= S-Network Global Indexes =

S-Network Global Indexes, Inc. was an American company that published and developed proprietary and custom stock market indexes. In 2022 it was acquired and merged with Alerian to form a new company VetttaFi. Founded in 1997, S-Network specialized in smart beta and thematic indexes that served as the basis for ETFs until its products we merged under VettaFi.

==History==
Starting in 2006, S-Network began publishing specialty indexes covering sub-sectors and investment themes including the Alternative Energy, Automotive, Nuclear Energy, Space Poliwogg Medical Breakthroughs, Gaming, Maritime, Infrastructure, Hard Assets and Emerging Markets sectors.

In 2014, Thomson Reuters partnered with S-Network to develop a new family of environmental, social and corporate governance indices.

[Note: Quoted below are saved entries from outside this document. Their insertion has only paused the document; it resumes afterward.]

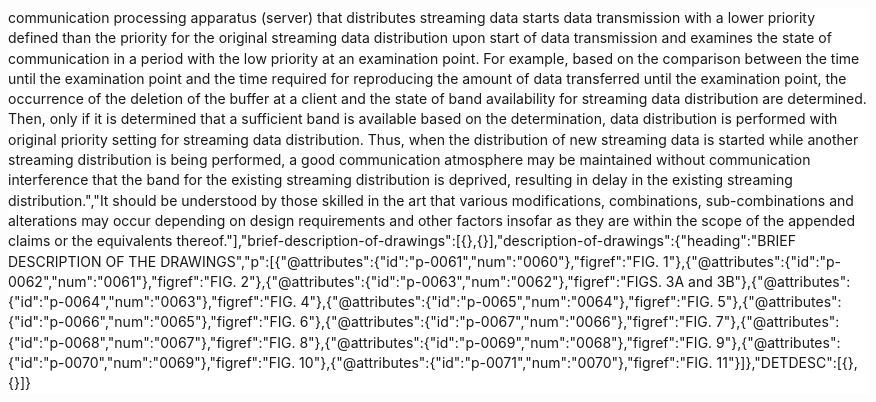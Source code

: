 communication processing apparatus (server) that distributes streaming data starts data transmission with a lower priority defined than the priority for the original streaming data distribution upon start of data transmission and examines the state of communication in a period with the low priority at an examination point. For example, based on the comparison between the time until the examination point and the time required for reproducing the amount of data transferred until the examination point, the occurrence of the deletion of the buffer at a client and the state of band availability for streaming data distribution are determined. Then, only if it is determined that a sufficient band is available based on the determination, data distribution is performed with original priority setting for streaming data distribution. Thus, when the distribution of new streaming data is started while another streaming distribution is being performed, a good communication atmosphere may be maintained without communication interference that the band for the existing streaming distribution is deprived, resulting in delay in the existing streaming distribution.","It should be understood by those skilled in the art that various modifications, combinations, sub-combinations and alterations may occur depending on design requirements and other factors insofar as they are within the scope of the appended claims or the equivalents thereof."],"brief-description-of-drawings":[{},{}],"description-of-drawings":{"heading":"BRIEF DESCRIPTION OF THE DRAWINGS","p":[{"@attributes":{"id":"p-0061","num":"0060"},"figref":"FIG. 1"},{"@attributes":{"id":"p-0062","num":"0061"},"figref":"FIG. 2"},{"@attributes":{"id":"p-0063","num":"0062"},"figref":"FIGS. 3A and 3B"},{"@attributes":{"id":"p-0064","num":"0063"},"figref":"FIG. 4"},{"@attributes":{"id":"p-0065","num":"0064"},"figref":"FIG. 5"},{"@attributes":{"id":"p-0066","num":"0065"},"figref":"FIG. 6"},{"@attributes":{"id":"p-0067","num":"0066"},"figref":"FIG. 7"},{"@attributes":{"id":"p-0068","num":"0067"},"figref":"FIG. 8"},{"@attributes":{"id":"p-0069","num":"0068"},"figref":"FIG. 9"},{"@attributes":{"id":"p-0070","num":"0069"},"figref":"FIG. 10"},{"@attributes":{"id":"p-0071","num":"0070"},"figref":"FIG. 11"}]},"DETDESC":[{},{}]}
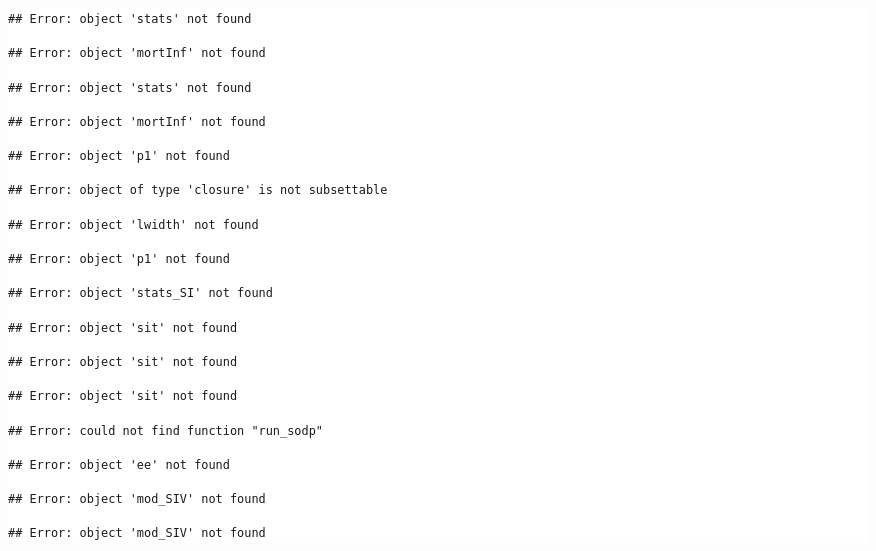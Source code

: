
 ```
## Error: object 'stats' not found
```

```
## Error: object 'mortInf' not found
```

```
## Error: object 'stats' not found
```

```
## Error: object 'mortInf' not found
```

```
## Error: object 'p1' not found
```

```
## Error: object of type 'closure' is not subsettable
```

```
## Error: object 'lwidth' not found
```

```
## Error: object 'p1' not found
```


```
## Error: object 'stats_SI' not found
```

```
## Error: object 'sit' not found
```

```
## Error: object 'sit' not found
```

```
## Error: object 'sit' not found
```

```
## Error: could not find function "run_sodp"
```

```
## Error: object 'ee' not found
```

```
## Error: object 'mod_SIV' not found
```

```
## Error: object 'mod_SIV' not found
```
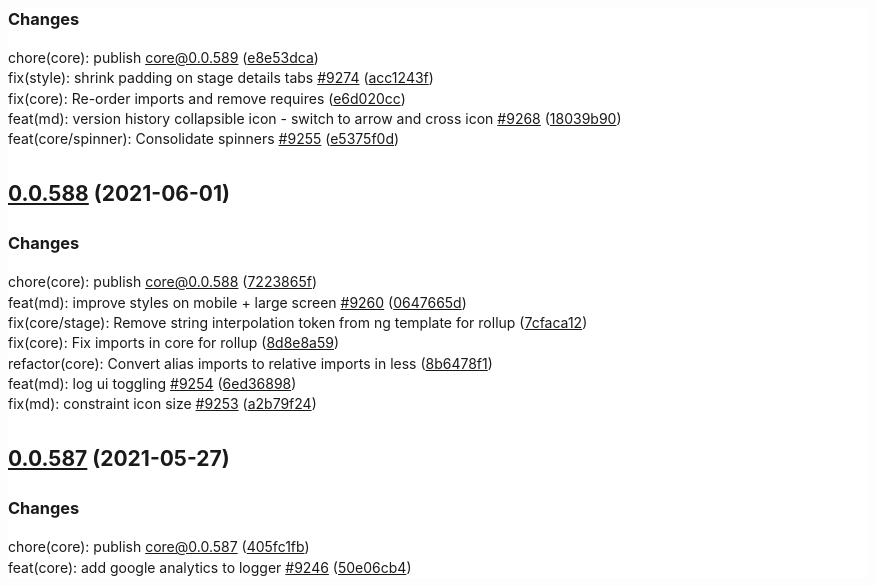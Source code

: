
### Changes

chore(core): publish core@0.0.589 ([e8e53dca](https://github.com/spinnaker/deck/commit/e8e53dcaade518ff188593760f8fd591c2b00cce))  
fix(style): shrink padding on stage details tabs [#9274](https://github.com/spinnaker/deck/pull/9274) ([acc1243f](https://github.com/spinnaker/deck/commit/acc1243f41e08333cfc7728d24ba9d83e90ddcbe))  
fix(core): Re-order imports and remove requires ([e6d020cc](https://github.com/spinnaker/deck/commit/e6d020ccf028ee4e40d870a8dc685efa81fd8137))  
feat(md): version history collapsible icon - switch to arrow and cross icon [#9268](https://github.com/spinnaker/deck/pull/9268) ([18039b90](https://github.com/spinnaker/deck/commit/18039b9000160406b2b9c85a17e695078df22c10))  
feat(core/spinner): Consolidate spinners [#9255](https://github.com/spinnaker/deck/pull/9255) ([e5375f0d](https://github.com/spinnaker/deck/commit/e5375f0d4122e081bc764cdd79c62b352761d81d))  



## [0.0.588](https://www.github.com/spinnaker/deck/compare/405fc1fbaca2f309950ac263dd66530571dc74b7...7223865f7ec31429c342dad04f0a7384f5a21734) (2021-06-01)


### Changes

chore(core): publish core@0.0.588 ([7223865f](https://github.com/spinnaker/deck/commit/7223865f7ec31429c342dad04f0a7384f5a21734))  
feat(md): improve styles on mobile + large screen [#9260](https://github.com/spinnaker/deck/pull/9260) ([0647665d](https://github.com/spinnaker/deck/commit/0647665d47a38a3430cac431dcf67360a7a55199))  
fix(core/stage): Remove string interpolation token from ng template for rollup ([7cfaca12](https://github.com/spinnaker/deck/commit/7cfaca1271517302b70164d4ddb47e312867d375))  
fix(core): Fix imports in core for rollup ([8d8e8a59](https://github.com/spinnaker/deck/commit/8d8e8a5997fd6b0f81907b05d8606167817ba350))  
refactor(core): Convert alias imports to relative imports in less ([8b6478f1](https://github.com/spinnaker/deck/commit/8b6478f18088e31531377b1baf606f81a1817fec))  
feat(md): log ui toggling [#9254](https://github.com/spinnaker/deck/pull/9254) ([6ed36898](https://github.com/spinnaker/deck/commit/6ed36898e83c3620b7622e0cc79599dbaa99aabe))  
fix(md): constraint icon size [#9253](https://github.com/spinnaker/deck/pull/9253) ([a2b79f24](https://github.com/spinnaker/deck/commit/a2b79f240b46e726c795c6d96d5ea1e731e1adae))  



## [0.0.587](https://www.github.com/spinnaker/deck/compare/5956d64344e039989f044f361cf4d6aa5acb0710...405fc1fbaca2f309950ac263dd66530571dc74b7) (2021-05-27)


### Changes

chore(core): publish core@0.0.587 ([405fc1fb](https://github.com/spinnaker/deck/commit/405fc1fbaca2f309950ac263dd66530571dc74b7))  
feat(core): add google analytics to logger [#9246](https://github.com/spinnaker/deck/pull/9246) ([50e06cb4](https://github.com/spinnaker/deck/commit/50e06cb421402b4c36fbb0810c4704061aefcd71))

On July 20, 2017, the index family was rebranded the Thomson Reuters/S-Network ESG Best Practices Ratings & Indices, reflecting changes to the methodology.

S-Network indexes were licensed to a number of financial intermediaries in the US and Europe and served as the basis for ETFs, Structured Products, mutual funds and UITs. S-Network indexes are also used for benchmarking and passive asset management purposes.

In May 19, 2022 S-Networks Global Indexes was combined with ETF Trends, ETF Database, and Alerian to create VettaFi.